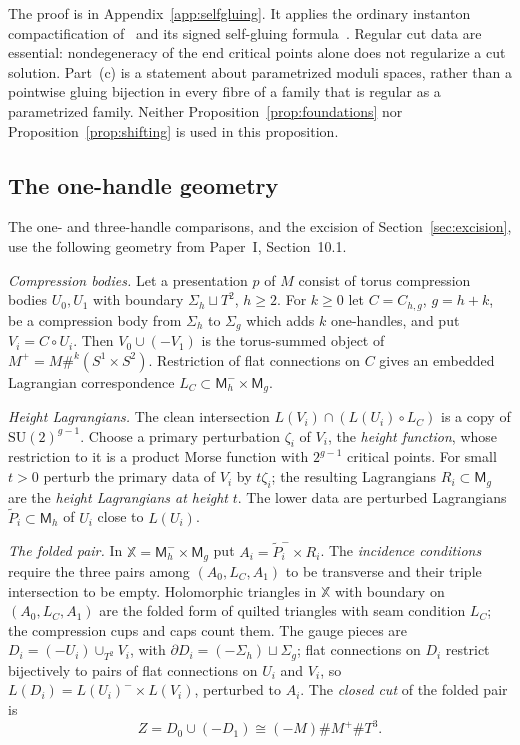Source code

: \documentclass[11pt]{amsart}
\theoremstyle{definition}
\theoremstyle{remark}
\theoremstyle{plain}
\numberwithin{equation}{section}
\newcommand{\SU}{\mathrm{SU}}
\newcommand{\Msf}{\mathsf M}
\begin{document}
The proof is in Appendix~\ref{app:selfgluing}. It applies the
ordinary instanton compactification of~\cite[Section~3.9]{KM-unknot}
and its signed self-gluing formula~\cite[Proposition~5.5]{KM-unknot}.
Regular cut data are essential: nondegeneracy of the end critical
points alone does not regularize a cut solution. Part~(c) is a
statement about parametrized moduli spaces, rather than a pointwise
gluing bijection in every fibre of a family that is regular as a parametrized family.
Neither Proposition~\ref{prop:foundations} nor
Proposition~\ref{prop:shifting} is used in this
proposition.

\subsection{The one-handle geometry}\label{subsec:handle-geometry}
The one- and three-handle comparisons, and the excision of Section~\ref{sec:excision}, use the
following geometry from Paper~I, Section~10.1.

\emph{Compression bodies.} Let a presentation $p$ of $M$ consist of torus compression bodies
$U_0,U_1$ with boundary $\Sigma_h\sqcup T^2$, $h\ge2$. For $k\ge0$ let $C=C_{h,g}$, $g=h+k$, be a
compression body from $\Sigma_h$ to $\Sigma_g$ which adds $k$ one-handles, and put $V_i=C\circ U_i$.
Then $V_0\cup(-V_1)$ is the torus-summed object of $M^+=M\#^k(S^1\times S^2)$. Restriction of flat
connections on $C$ gives an embedded Lagrangian correspondence $L_C\subset\Msf_h^-\times\Msf_g$.

\emph{Height Lagrangians.} The clean intersection $L(V_i)\cap(L(U_i)\circ L_C)$ is a copy of
$\SU(2)^{g-1}$. Choose a primary perturbation $\zeta_i$ of $V_i$, the \emph{height function}, whose restriction to it is a product Morse function with $2^{g-1}$ critical points. For small $t>0$ perturb the primary data of $V_i$ by $t\zeta_i$; the
resulting Lagrangians $R_i\subset\Msf_g$ are the \emph{height Lagrangians at height} $t$. The lower
data are perturbed Lagrangians $\widetilde P_i\subset\Msf_h$ of $U_i$ close to $L(U_i)$.

\emph{The folded pair.} In $\mathbb X=\Msf_h^-\times\Msf_g$ put $A_i=\widetilde P_i^-\times R_i$. The
\emph{incidence conditions} require the three pairs among $(A_0,L_C,A_1)$ to be transverse and their
triple intersection to be empty. Holomorphic triangles in $\mathbb X$ with boundary on
$(A_0,L_C,A_1)$ are the folded form of quilted triangles with seam condition $L_C$; the compression
cups and caps count them. The gauge pieces are $D_i=(-U_i)\cup_{T^2}V_i$, with
$\partial D_i=(-\Sigma_h)\sqcup\Sigma_g$; flat connections on $D_i$ restrict bijectively to pairs of
flat connections on $U_i$ and $V_i$, so $L(D_i)=L(U_i)^-\times L(V_i)$, perturbed to $A_i$. The
\emph{closed cut} of the folded pair is
\[
 Z=D_0\cup(-D_1)\cong(-M)\#M^+\#T^3 .
\]
\end{document}
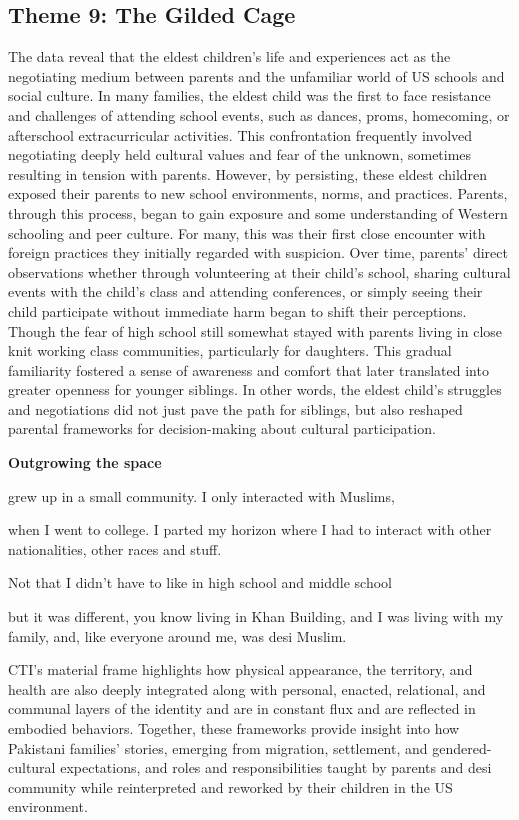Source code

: \subsection{Theme 9: The Gilded Cage}

The data reveal that the eldest children’s life and experiences act as the negotiating medium between parents and the unfamiliar world of US schools and social culture. In many families, the eldest child was the first to face resistance and challenges of attending school events, such as dances, proms, homecoming, or afterschool extracurricular activities. This confrontation frequently involved negotiating deeply held cultural values and fear of the unknown, sometimes resulting in tension with parents. However, by persisting, these eldest children exposed their parents to new school environments, norms, and practices. Parents, through this process, began to gain exposure and some understanding of Western schooling and peer culture. For many, this was their first close encounter with foreign practices they initially regarded with suspicion. Over time, parents’ direct observations whether through volunteering at their child’s school, sharing cultural events with the child’s class and attending conferences, or simply seeing their child participate without immediate harm began to shift their perceptions. Though the fear of high school still somewhat stayed with parents living in close knit working class communities, particularly for daughters. This gradual familiarity fostered a sense of awareness and comfort that later translated into greater openness for younger siblings. In other words, the eldest child’s struggles and negotiations did not just pave the path for siblings, but also reshaped parental frameworks for decision-making about cultural participation.

\textbf{Outgrowing the space}

\begin{FoundPoem}
grew up in a small community. I only interacted with Muslims, 

when I went to college. I parted my horizon where I had to interact with other nationalities, other races and stuff. 

Not that I didn't have to like in high school and middle school

but  it was different, you know living in Khan Building, and I was living with
my family, and, like everyone around me, was desi Muslim.
\end{FoundPoem}

CTI’s material frame highlights how physical appearance, the territory, and health are also deeply integrated along with personal, enacted, relational, and communal layers of the identity and are in constant flux and are reflected in embodied behaviors. Together, these frameworks provide insight into how Pakistani families’ stories, emerging from migration, settlement, and gendered-cultural expectations, and roles and responsibilities taught by parents and desi community while reinterpreted and reworked by their children in the US environment.

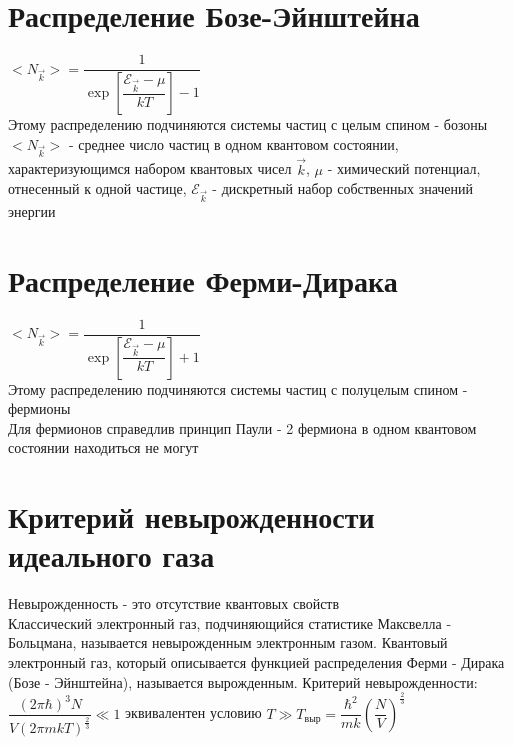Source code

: \begin{multicols*}{2}
		\section{Распределение Бозе-Эйнштейна}
		$<N_{\vec{k}}> = \dfrac{1}{\exp\left[\dfrac{\mathcal{E}_{\vec{k}} - \mu}{kT}\right] - 1}$\\
		Этому распределению подчиняются системы частиц с целым спином - бозоны\\
		$<N_{\vec{k}}>$ - среднее число частиц в одном квантовом состоянии, характеризующимся набором квантовых чисел $\vec{k}$, $\mu$ - химический потенциал, отнесенный к одной частице, $\mathcal{E}_{\vec{k}}$ - дискретный набор собственных значений энергии\\

		\section{Распределение Ферми-Дирака}
		$<N_{\vec{k}}> = \dfrac{1}{\exp\left[\dfrac{\mathcal{E}_{\vec{k}} - \mu}{kT}\right] + 1}$\\
		Этому распределению подчиняются системы частиц с полуцелым спином - фермионы\\
		Для фермионов справедлив принцип Паули - 2 фермиона в одном квантовом состоянии находиться не могут\\

		\section{Критерий невырожденности идеального газа}
		Невырожденность - это отсутствие квантовых свойств\\
		Классический электронный газ, подчиняющийся статистике Максвелла - Больцмана, называется невырожденным электронным газом. Квантовый электронный газ, который описывается функцией распределения Ферми - Дирака (Бозе - Эйнштейна), называется вырожденным.
		Критерий невырожденности: $\dfrac{(2\pi \hbar)^3 N}{V(2\pi mkT)^{\frac{2}{3}}} \ll 1$ эквивалентен условию $T\gg T_{\text{выр}} = \dfrac{\hbar^2}{mk} \left(\dfrac{N}{V}\right)^{\frac{2}{3}}$\\


\end{multicols*}

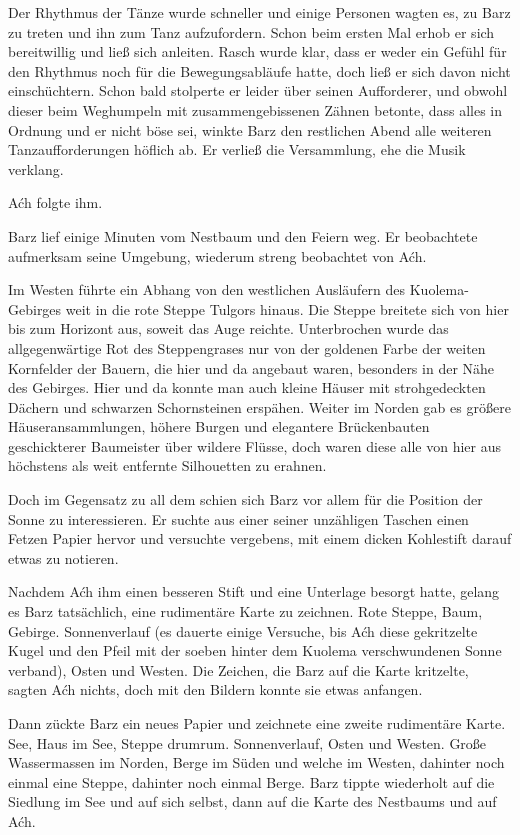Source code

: Der Rhythmus der Tänze wurde schneller und einige Personen wagten es, zu Barz zu treten und ihn zum Tanz aufzufordern. Schon beim ersten Mal erhob er sich bereitwillig und ließ sich anleiten. Rasch wurde klar, dass er weder ein Gefühl für den Rhythmus noch für die Bewegungsabläufe hatte, doch ließ er sich davon nicht einschüchtern. Schon bald stolperte er leider über seinen Aufforderer, und obwohl dieser beim Weghumpeln mit zusammengebissenen Zähnen betonte, dass alles in Ordnung und er nicht böse sei, winkte Barz den restlichen Abend alle weiteren Tanzaufforderungen höflich ab. Er verließ die Versammlung, ehe die Musik verklang.

Aćh folgte ihm.

Barz lief einige Minuten vom Nestbaum und den Feiern weg. Er beobachtete aufmerksam seine Umgebung, wiederum streng beobachtet von Aćh.

Im Westen führte ein Abhang von den westlichen Ausläufern des Kuolema-Gebirges weit in die rote Steppe Tulgors hinaus. Die Steppe breitete sich von hier bis zum Horizont aus, soweit das Auge reichte. Unterbrochen wurde das allgegenwärtige Rot des Steppengrases nur von der goldenen Farbe der weiten Kornfelder der Bauern, die hier und da angebaut waren, besonders in der Nähe des Gebirges. Hier und da konnte man auch kleine Häuser mit strohgedeckten Dächern und schwarzen Schornsteinen erspähen. Weiter im Norden gab es größere Häuseransammlungen, höhere Burgen und elegantere Brückenbauten geschickterer Baumeister über wildere Flüsse, doch waren diese alle von hier aus höchstens als weit entfernte Silhouetten zu erahnen.

Doch im Gegensatz zu all dem schien sich Barz vor allem für die Position der Sonne zu interessieren. Er suchte aus einer seiner unzähligen Taschen einen Fetzen Papier hervor und versuchte vergebens, mit einem dicken Kohlestift darauf etwas zu notieren.

Nachdem Aćh ihm einen besseren Stift und eine Unterlage besorgt hatte, gelang es Barz tatsächlich, eine rudimentäre Karte zu zeichnen. Rote Steppe, Baum, Gebirge. Sonnenverlauf (es dauerte einige Versuche, bis Aćh diese gekritzelte Kugel und den Pfeil mit der soeben hinter dem Kuolema verschwundenen Sonne verband), Osten und Westen. Die Zeichen, die Barz auf die Karte kritzelte, sagten Aćh nichts, doch mit den Bildern konnte sie etwas anfangen.

Dann zückte Barz ein neues Papier und zeichnete eine zweite rudimentäre Karte. See, Haus im See, Steppe drumrum. Sonnenverlauf, Osten und Westen. Große Wassermassen im Norden, Berge im Süden und welche im Westen, dahinter noch einmal eine Steppe, dahinter noch einmal Berge. Barz tippte wiederholt auf die Siedlung im See und auf sich selbst, dann auf die Karte des Nestbaums und auf Aćh.

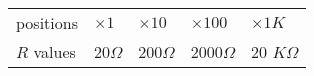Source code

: \begin{enumerate}
\begin{itemize}
      \begin{tabular}{l|llll} \hline
	positions  & $\times 1$ & $\times 10$ & $\times 100$ & $\times 1K$ \\
	$R$ values & 20$\Omega$ & 200$\Omega$ & 2000$\Omega$ & 20 $K\Omega$ 
      \end{tabular}


%
     
  \end{itemize}

\end{enumerate}


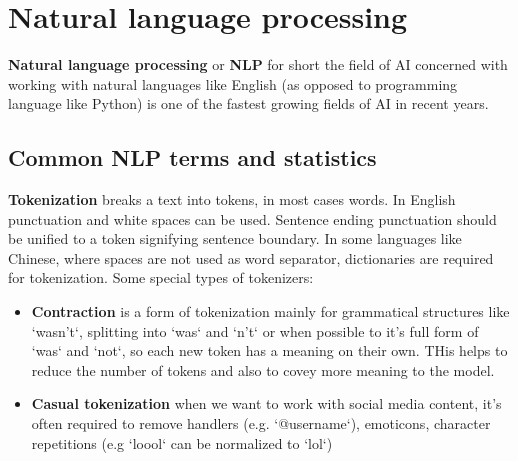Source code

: \chapter{Natural language processing}

\textbf{Natural language processing} or \textbf{NLP} for short the field of AI concerned with working with natural languages like English (as opposed to programming language like Python) is one of the fastest growing fields of AI in recent years.

\section{Common NLP terms and statistics}

\textbf{Tokenization} breaks a text into tokens, in most cases words. In English punctuation and white spaces can be used. Sentence ending punctuation should be unified to a token signifying sentence boundary. In some languages like Chinese, where spaces are not used as word separator, dictionaries are required for tokenization. Some special types of tokenizers:
\begin{itemize}
    \item \textbf{Contraction} is a form of tokenization mainly for grammatical structures like `wasn't`, splitting into `was` and `n't` or when possible to it's full form of `was` and `not`, so each new token has a meaning on their own. THis helps to reduce the number of tokens and also to covey more meaning to the model.
    \item \textbf{Casual tokenization} when we want to work with social media content, it's often required to remove handlers (e.g. `@username`), emoticons, character repetitions (e.g `loool` can be normalized to `lol`)
\end{itemize}

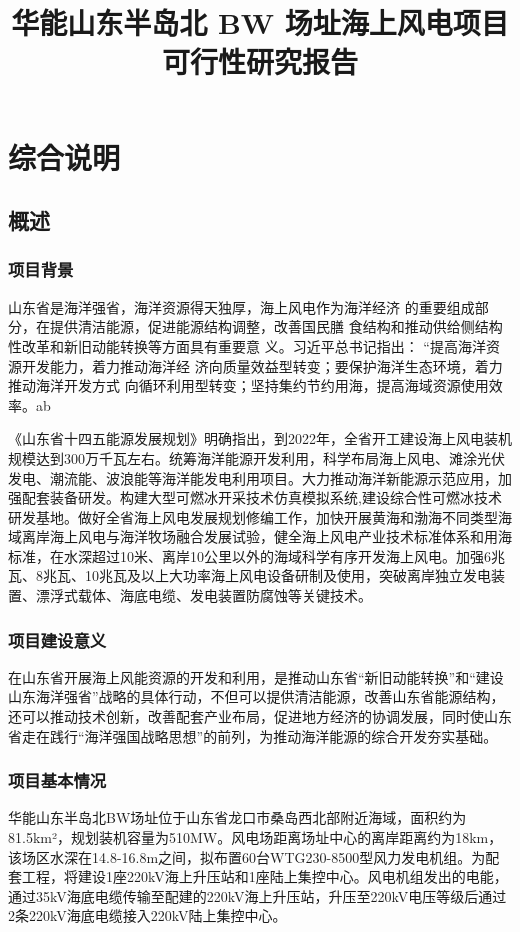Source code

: \documentclass[12pt, letterpaper]{article}
\title{ \textbf{华能山东半岛北 BW 场址海上风电项目} \\
	可行性研究报告}
\begin{document}
	
	\maketitle
	
	\tableofcontents
	
	\section{综合说明}
	\subsection{概述}
	\subsubsection{项目背景}
	山东省是海洋强省，海洋资源得天独厚，海上风电作为海洋经济
	的重要组成部分，在提供清洁能源，促进能源结构调整，改善国民膳
	食结构和推动供给侧结构性改革和新旧动能转换等方面具有重要意
	义。习近平总书记指出： “提高海洋资源开发能力，着力推动海洋经
	济向质量效益型转变；要保护海洋生态环境，着力推动海洋开发方式
	向循环利用型转变；坚持集约节约用海，提高海域资源使用效率。ab
	
	
	《山东省十四五能源发展规划》明确指出，到2022年，全省开工建设海上风电装机规模达到300万千瓦左右。统筹海洋能源开发利用，科学布局海上风电、滩涂光伏发电、潮流能、波浪能等海洋能发电利用项目。大力推动海洋新能源示范应用，加强配套装备研发。构建大型可燃冰开采技术仿真模拟系统,建设综合性可燃冰技术研发基地。做好全省海上风电发展规划修编工作，加快开展黄海和渤海不同类型海域离岸海上风电与海洋牧场融合发展试验，健全海上风电产业技术标准体系和用海标准，在水深超过10米、离岸10公里以外的海域科学有序开发海上风电。加强6兆瓦、8兆瓦、10兆瓦及以上大功率海上风电设备研制及使用，突破离岸独立发电装置、漂浮式载体、海底电缆、发电装置防腐蚀等关键技术。
	
	\subsubsection{项目建设意义}
	在山东省开展海上风能资源的开发和利用，是推动山东省“新旧动能转换”和“建设山东海洋强省”战略的具体行动，不但可以提供清洁能源，改善山东省能源结构，还可以推动技术创新，改善配套产业布局，促进地方经济的协调发展，同时使山东省走在践行“海洋强国战略思想”的前列，为推动海洋能源的综合开发夯实基础。
	
	\subsubsection{项目基本情况}
	华能山东半岛北BW场址位于山东省龙口市桑岛西北部附近海域，面积约为81.5km²，规划装机容量为510MW。风电场距离场址中心的离岸距离约为18km，该场区水深在14.8-16.8m之间，拟布置60台WTG230-8500型风力发电机组。为配套工程，将建设1座220kV海上升压站和1座陆上集控中心。风电机组发出的电能，通过35kV海底电缆传输至配建的220kV海上升压站，升压至220kV电压等级后通过2条220kV海底电缆接入220kV陆上集控中心。
	
\end{document}
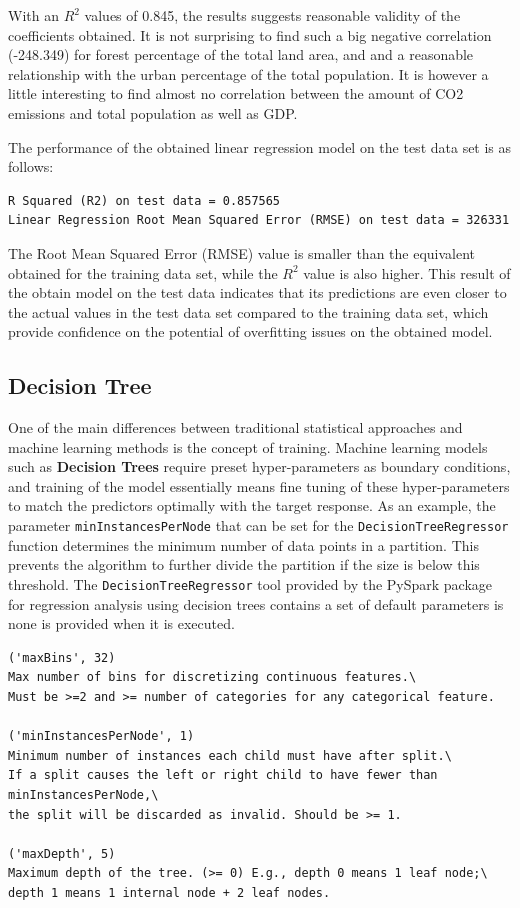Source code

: \documentclass[11pt,a4paper,titlepage]{article}
\begin{document}
With an $R^{2}$ values of 0.845, the results suggests reasonable validity of the coefficients obtained. It is not surprising to find such a big negative correlation (-248.349) for forest percentage of the total land area, and and a reasonable relationship with the urban percentage of the total population. It is however a little interesting to find almost no correlation between the amount of CO2 emissions and total population as well as GDP.

The performance of the obtained linear regression model on the test data set is as follows:

\begin{verbatim}
R Squared (R2) on test data = 0.857565
Linear Regression Root Mean Squared Error (RMSE) on test data = 326331
\end{verbatim}

The Root Mean Squared Error (RMSE) value is smaller than the equivalent obtained for the training data set, while the $R^{2}$ value is also higher. This result of the obtain model on the test data indicates that its predictions are even closer to the actual values in the test data set compared to the training data set, which provide confidence on the potential of overfitting issues on the obtained model.

\subsection{Decision Tree}

One of the main differences between traditional statistical approaches and machine learning methods is the concept of training. Machine learning models such as \textbf{Decision Trees} require preset hyper-parameters as boundary conditions, and training of the model essentially means fine tuning of these hyper-parameters to match the predictors optimally with the target response. As an example, the parameter \texttt{minInstancesPerNode} that can be set for the \texttt{DecisionTreeRegressor} function determines the minimum number of data points in a partition. This prevents the algorithm to further divide the partition if the size is below this threshold. The \texttt{DecisionTreeRegressor} tool provided by the PySpark package for regression analysis using decision trees contains a set of default parameters is none is provided when it is executed.

\begin{verbatim}
('maxBins', 32)
Max number of bins for discretizing continuous features.\
Must be >=2 and >= number of categories for any categorical feature.

('minInstancesPerNode', 1)
Minimum number of instances each child must have after split.\
If a split causes the left or right child to have fewer than minInstancesPerNode,\
the split will be discarded as invalid. Should be >= 1.

('maxDepth', 5)
Maximum depth of the tree. (>= 0) E.g., depth 0 means 1 leaf node;\
depth 1 means 1 internal node + 2 leaf nodes.
\end{verbatim}
\end{document}
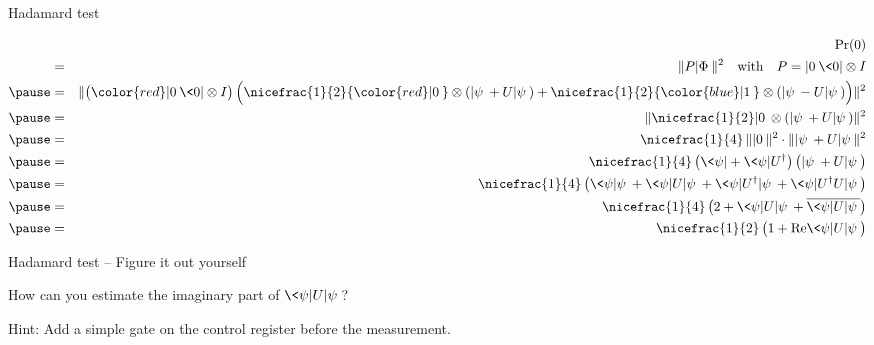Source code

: \begin{frame}{Hadamard test}

\begin{eqnarray*}
& & 
\Pr(0) \\
& = & 
\| P |\Phi\> \|^2 \quad \mbox{with} \quad P = |0\>\<0| \otimes I \\ \pause
& = &
\| \big( {\color{red} |0\>\<0|} \otimes I \big) \, \Big( \nicefrac{1}{2} {\color{red} |0\>} \otimes (|\psi\> + U|\psi\>) + \nicefrac{1}{2} {\color{blue} |1\>} \otimes (|\psi\> - U |\psi\>) \Big) \|^2 \\ \pause
& = & 
\| \nicefrac{1}{2} |0\> \otimes (|\psi\> + U|\psi\>) \|^2 \\ \pause
& = &
\nicefrac{1}{4} \, \| |0\> \|^2 \cdot \| |\psi\> + U|\psi\> \|^2 \\ \pause
& = &
\nicefrac{1}{4} \, \big( \<\psi| + \<\psi|U^\dagger\big) \, \big( |\psi\> + U|\psi\> \big) \\ \pause
& = &
\nicefrac{1}{4} \, \big( \<\psi|\psi\> + \<\psi|U|\psi\> + \<\psi|U^\dagger|\psi\> + \<\psi|U^\dagger U|\psi\>\big) \\ \pause
& = & 
\nicefrac{1}{4} \, \big( 2 + \<\psi|U|\psi\> + \overline{\<\psi|U|\psi\>}\big) \\ \pause
& = &
\nicefrac{1}{2} \, \big( 1 + \mathrm{Re}\<\psi|U|\psi\> \big) \\
\end{eqnarray*}

\end{frame}




\begin{frame}{Hadamard test -- Figure it out yourself}

How can you estimate the imaginary part of $\<\psi|U|\psi\>$?

\bigskip

Hint: Add a simple gate on the control register before the measurement.

\end{frame}




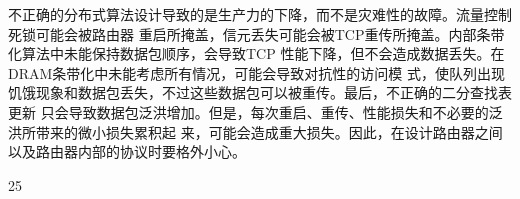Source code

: 不正确的分布式算法设计导致的是生产力的下降，而不是灾难性的故障。流量控制死锁可能会被路由器
重启所掩盖，信元丢失可能会被TCP重传所掩盖。内部条带化算法中未能保持数据包顺序，会导致TCP
性能下降，但不会造成数据丢失。在DRAM条带化中未能考虑所有情况，可能会导致对抗性的访问模
式，使队列出现饥饿现象和数据包丢失，不过这些数据包可以被重传。最后，不正确的二分查找表更新
只会导致数据包泛洪增加。但是，每次重启、重传、性能损失和不必要的泛洪所带来的微小损失累积起
来，可能会造成重大损失。因此，在设计路由器之间以及路由器内部的协议时要格外小心。




                                              25

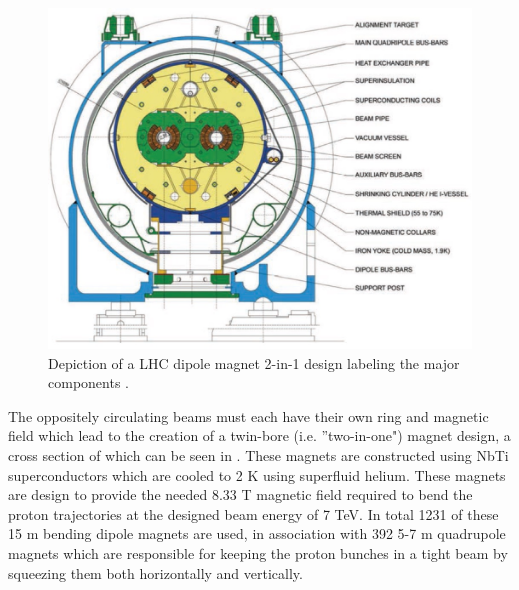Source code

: \begin{figure}[!htbp] 
  \begin{center}
    \includegraphics[width=0.9\linewidth]{figures/lhc/dipole.jpg}
    \caption{ Depiction of a LHC dipole magnet 2-in-1 design labeling the major
components \cite{Dailler:842530}.} 
    \label{fig:dipole} 
  \end{center} 
\end{figure}

The oppositely circulating beams must each  have their own ring and magnetic field
which lead to the creation of a twin-bore (i.e. ''two-in-one") magnet design, a
cross section of which can be seen in . These magnets are constructed
using NbTi superconductors which are cooled to 2 K using superfluid helium.
These magnets are design to provide the needed 8.33 T magnetic field required
to bend the proton trajectories at the designed beam energy of 7 TeV.  In total 1231 of these 15
m bending dipole magnets are used, in association with 392 5-7 m
quadrupole magnets which are responsible for keeping the proton bunches in a
tight beam by squeezing them both horizontally and vertically.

● ● ● ●

> _Exercise_
From the listing above, work out how many lines hold "used". The answer is the number and nothing more.

> _The answer_
3